• Work required:
State only how many lines below include the string "Classifier".

(Records excerpted from a collection)
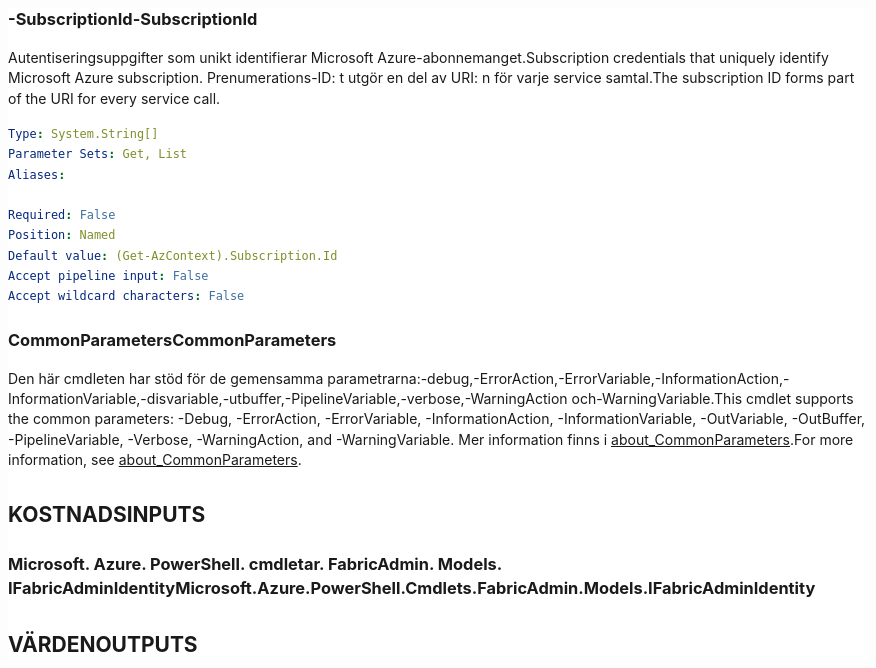 ### <span data-ttu-id="1acad-130">-SubscriptionId</span><span class="sxs-lookup"><span data-stu-id="1acad-130">-SubscriptionId</span></span>
<span data-ttu-id="1acad-131">Autentiseringsuppgifter som unikt identifierar Microsoft Azure-abonnemanget.</span><span class="sxs-lookup"><span data-stu-id="1acad-131">Subscription credentials that uniquely identify Microsoft Azure subscription.</span></span>
<span data-ttu-id="1acad-132">Prenumerations-ID: t utgör en del av URI: n för varje service samtal.</span><span class="sxs-lookup"><span data-stu-id="1acad-132">The subscription ID forms part of the URI for every service call.</span></span>

```yaml
Type: System.String[]
Parameter Sets: Get, List
Aliases:

Required: False
Position: Named
Default value: (Get-AzContext).Subscription.Id
Accept pipeline input: False
Accept wildcard characters: False

```

### <span data-ttu-id="1acad-133">CommonParameters</span><span class="sxs-lookup"><span data-stu-id="1acad-133">CommonParameters</span></span>
<span data-ttu-id="1acad-134">Den här cmdleten har stöd för de gemensamma parametrarna:-debug,-ErrorAction,-ErrorVariable,-InformationAction,-InformationVariable,-disvariable,-utbuffer,-PipelineVariable,-verbose,-WarningAction och-WarningVariable.</span><span class="sxs-lookup"><span data-stu-id="1acad-134">This cmdlet supports the common parameters: -Debug, -ErrorAction, -ErrorVariable, -InformationAction, -InformationVariable, -OutVariable, -OutBuffer, -PipelineVariable, -Verbose, -WarningAction, and -WarningVariable.</span></span> <span data-ttu-id="1acad-135">Mer information finns i [about_CommonParameters](http://go.microsoft.com/fwlink/?LinkID=113216).</span><span class="sxs-lookup"><span data-stu-id="1acad-135">For more information, see [about_CommonParameters](http://go.microsoft.com/fwlink/?LinkID=113216).</span></span>

## <span data-ttu-id="1acad-136">KOSTNADS</span><span class="sxs-lookup"><span data-stu-id="1acad-136">INPUTS</span></span>

### <span data-ttu-id="1acad-137">Microsoft. Azure. PowerShell. cmdletar. FabricAdmin. Models. IFabricAdminIdentity</span><span class="sxs-lookup"><span data-stu-id="1acad-137">Microsoft.Azure.PowerShell.Cmdlets.FabricAdmin.Models.IFabricAdminIdentity</span></span>

## <span data-ttu-id="1acad-138">VÄRDEN</span><span class="sxs-lookup"><span data-stu-id="1acad-138">OUTPUTS</span></span>
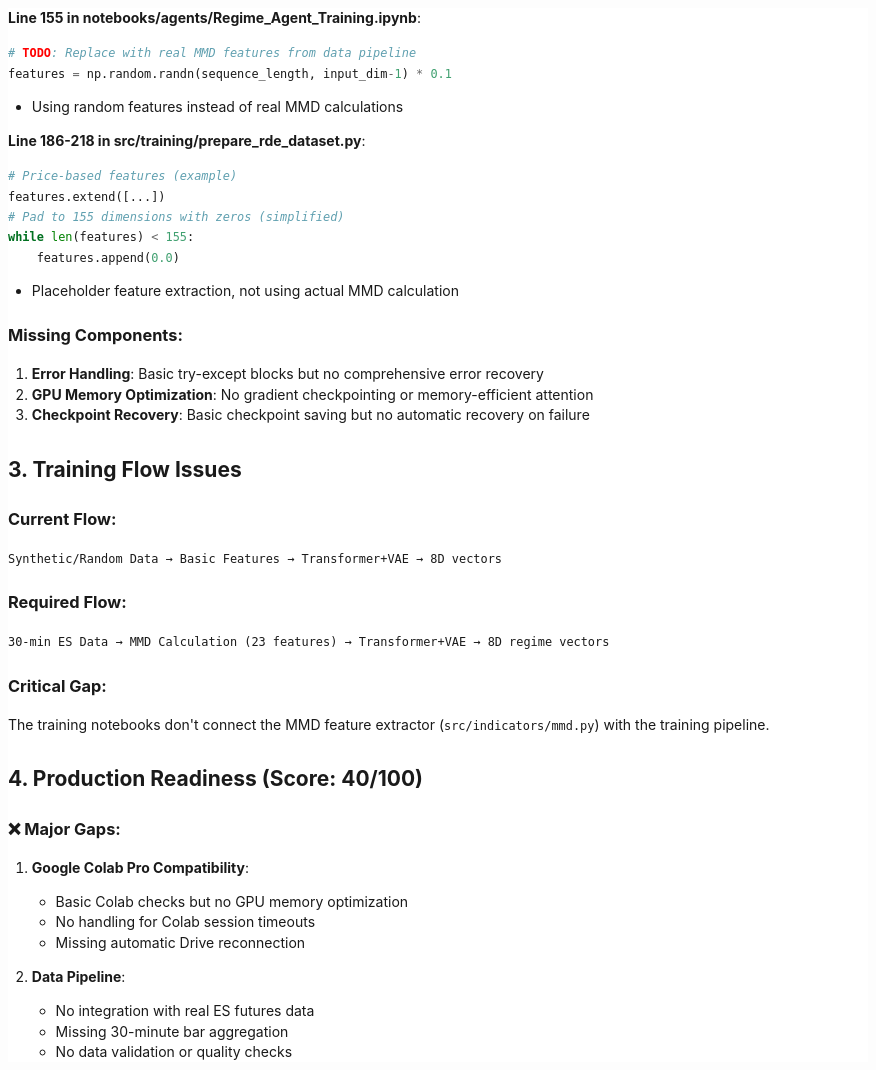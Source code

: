 **Line 155 in notebooks/agents/Regime_Agent_Training.ipynb**:
```python
# TODO: Replace with real MMD features from data pipeline
features = np.random.randn(sequence_length, input_dim-1) * 0.1
```
- Using random features instead of real MMD calculations

**Line 186-218 in src/training/prepare_rde_dataset.py**:
```python
# Price-based features (example)
features.extend([...])
# Pad to 155 dimensions with zeros (simplified)
while len(features) < 155:
    features.append(0.0)
```
- Placeholder feature extraction, not using actual MMD calculation

### Missing Components:

1. **Error Handling**: Basic try-except blocks but no comprehensive error recovery
2. **GPU Memory Optimization**: No gradient checkpointing or memory-efficient attention
3. **Checkpoint Recovery**: Basic checkpoint saving but no automatic recovery on failure

## 3. Training Flow Issues

### Current Flow:
```
Synthetic/Random Data → Basic Features → Transformer+VAE → 8D vectors
```

### Required Flow:
```
30-min ES Data → MMD Calculation (23 features) → Transformer+VAE → 8D regime vectors
```

### Critical Gap:
The training notebooks don't connect the MMD feature extractor (`src/indicators/mmd.py`) with the training pipeline.

## 4. Production Readiness (Score: 40/100)

### ❌ Major Gaps:

1. **Google Colab Pro Compatibility**:
   - Basic Colab checks but no GPU memory optimization
   - No handling for Colab session timeouts
   - Missing automatic Drive reconnection

2. **Data Pipeline**:
   - No integration with real ES futures data
   - Missing 30-minute bar aggregation
   - No data validation or quality checks
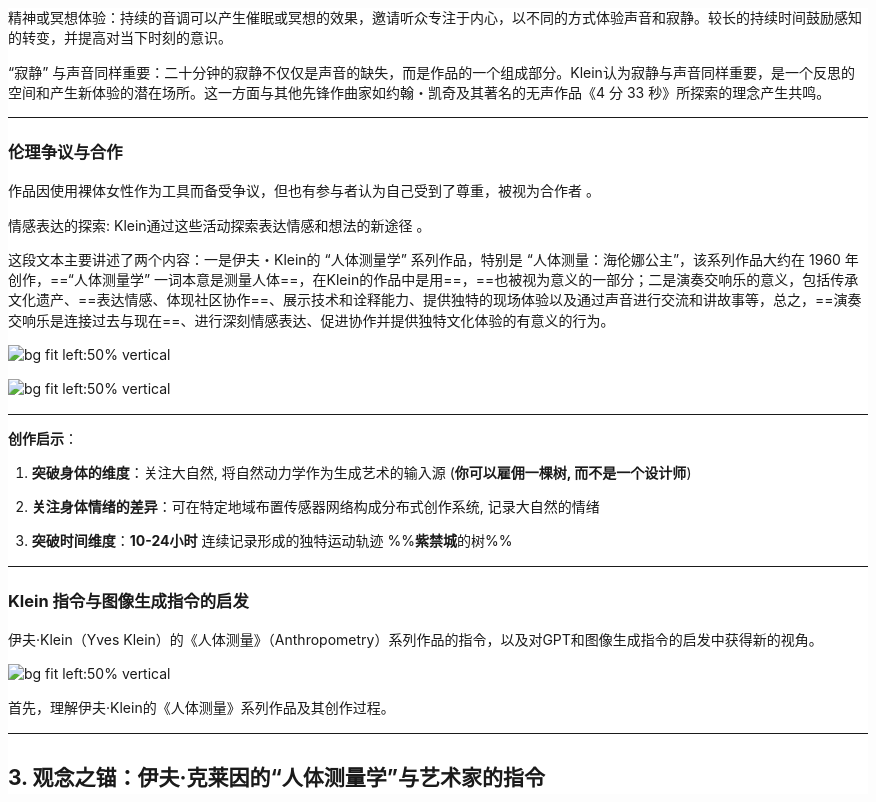 
精神或冥想体验：持续的音调可以产生催眠或冥想的效果，邀请听众专注于内心，以不同的方式体验声音和寂静。较长的持续时间鼓励感知的转变，并提高对当下时刻的意识。



“寂静” 与声音同样重要：二十分钟的寂静不仅仅是声音的缺失，而是作品的一个组成部分。Klein认为寂静与声音同样重要，是一个反思的空间和产生新体验的潜在场所。这一方面与其他先锋作曲家如约翰・凯奇及其著名的无声作品《4 分 33 秒》所探索的理念产生共鸣。


---


### 伦理争议与合作

作品因使用裸体女性作为工具而备受争议，但也有参与者认为自己受到了尊重，被视为合作者 。

情感表达的探索: Klein通过这些活动探索表达情感和想法的新途径 
。



这段文本主要讲述了两个内容：一是伊夫・Klein的 “人体测量学” 系列作品，特别是 “人体测量：海伦娜公主”，该系列作品大约在 1960 年创作，==“人体测量学” 一词本意是测量人体==，在Klein的作品中是用==，==也被视为意义的一部分；二是演奏交响乐的意义，包括传承文化遗产、==表达情感、体现社区协作==、展示技术和诠释能力、提供独特的现场体验以及通过声音进行交流和讲故事等，总之，==演奏交响乐是连接过去与现在==、进行深刻情感表达、促进协作并提供独特文化体验的有意义的行为。


![bg fit left:50% vertical](https://i.imgur.com/bSZuJUk.webp)

![bg fit left:50% vertical](https://i.imgur.com/KTesUdH.webp)


---


**创作启示**：


1. **突破身体的维度**：关注大自然, 将自然动力学作为生成艺术的输入源 (**你可以雇佣一棵树, 而不是一个设计师**)

2. **关注身体情绪的差异**：可在特定地域布置传感器网络构成分布式创作系统, 记录大自然的情绪

3. **突破时间维度**：**10-24小时** 连续记录形成的独特运动轨迹
%%**紫禁城**的树%%




---
### Klein 指令与图像生成指令的启发

伊夫·Klein（Yves Klein）的《人体测量》（Anthropometry）系列作品的指令，以及对GPT和图像生成指令的启发中获得新的视角。

![bg fit left:50% vertical](https://i.imgur.com/HAQEyWY.webp)


首先，理解伊夫·Klein的《人体测量》系列作品及其创作过程。




---


## 3. 观念之锚：伊夫·克莱因的“人体测量学”与艺术家的指令
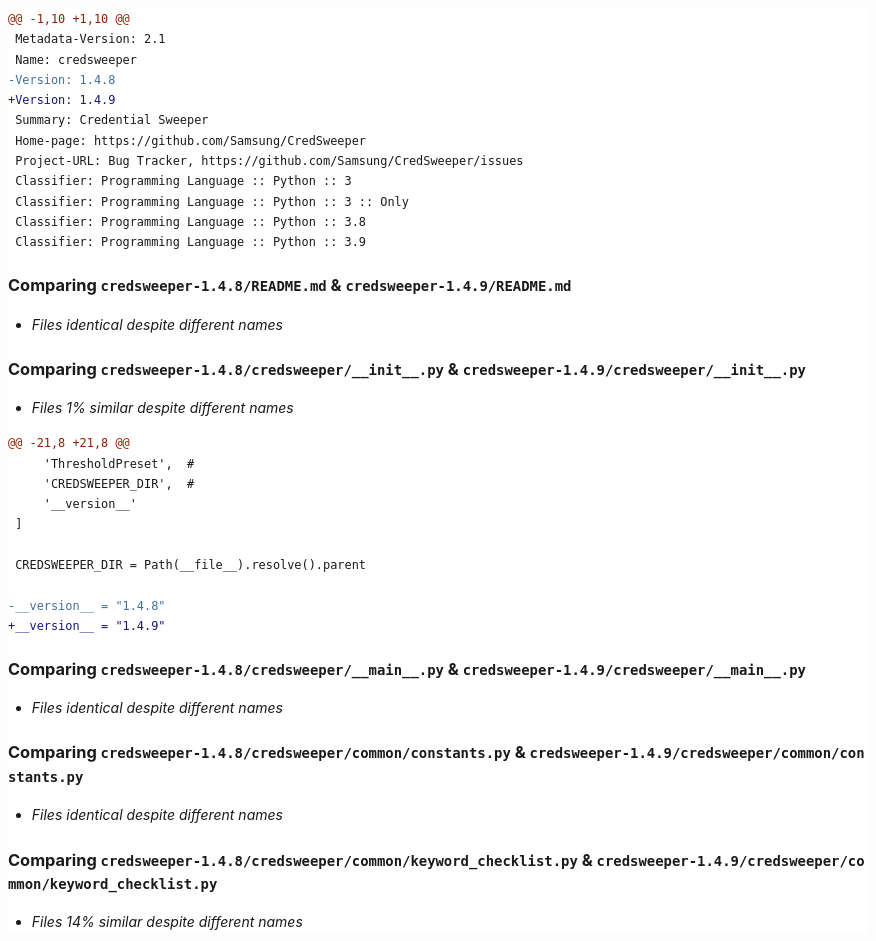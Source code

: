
 ```diff
@@ -1,10 +1,10 @@
 Metadata-Version: 2.1
 Name: credsweeper
-Version: 1.4.8
+Version: 1.4.9
 Summary: Credential Sweeper
 Home-page: https://github.com/Samsung/CredSweeper
 Project-URL: Bug Tracker, https://github.com/Samsung/CredSweeper/issues
 Classifier: Programming Language :: Python :: 3
 Classifier: Programming Language :: Python :: 3 :: Only
 Classifier: Programming Language :: Python :: 3.8
 Classifier: Programming Language :: Python :: 3.9
```

### Comparing `credsweeper-1.4.8/README.md` & `credsweeper-1.4.9/README.md`

 * *Files identical despite different names*

### Comparing `credsweeper-1.4.8/credsweeper/__init__.py` & `credsweeper-1.4.9/credsweeper/__init__.py`

 * *Files 1% similar despite different names*

```diff
@@ -21,8 +21,8 @@
     'ThresholdPreset',  #
     'CREDSWEEPER_DIR',  #
     '__version__'
 ]
 
 CREDSWEEPER_DIR = Path(__file__).resolve().parent
 
-__version__ = "1.4.8"
+__version__ = "1.4.9"
```

### Comparing `credsweeper-1.4.8/credsweeper/__main__.py` & `credsweeper-1.4.9/credsweeper/__main__.py`

 * *Files identical despite different names*

### Comparing `credsweeper-1.4.8/credsweeper/common/constants.py` & `credsweeper-1.4.9/credsweeper/common/constants.py`

 * *Files identical despite different names*

### Comparing `credsweeper-1.4.8/credsweeper/common/keyword_checklist.py` & `credsweeper-1.4.9/credsweeper/common/keyword_checklist.py`

 * *Files 14% similar despite different names*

• Worked solution:
4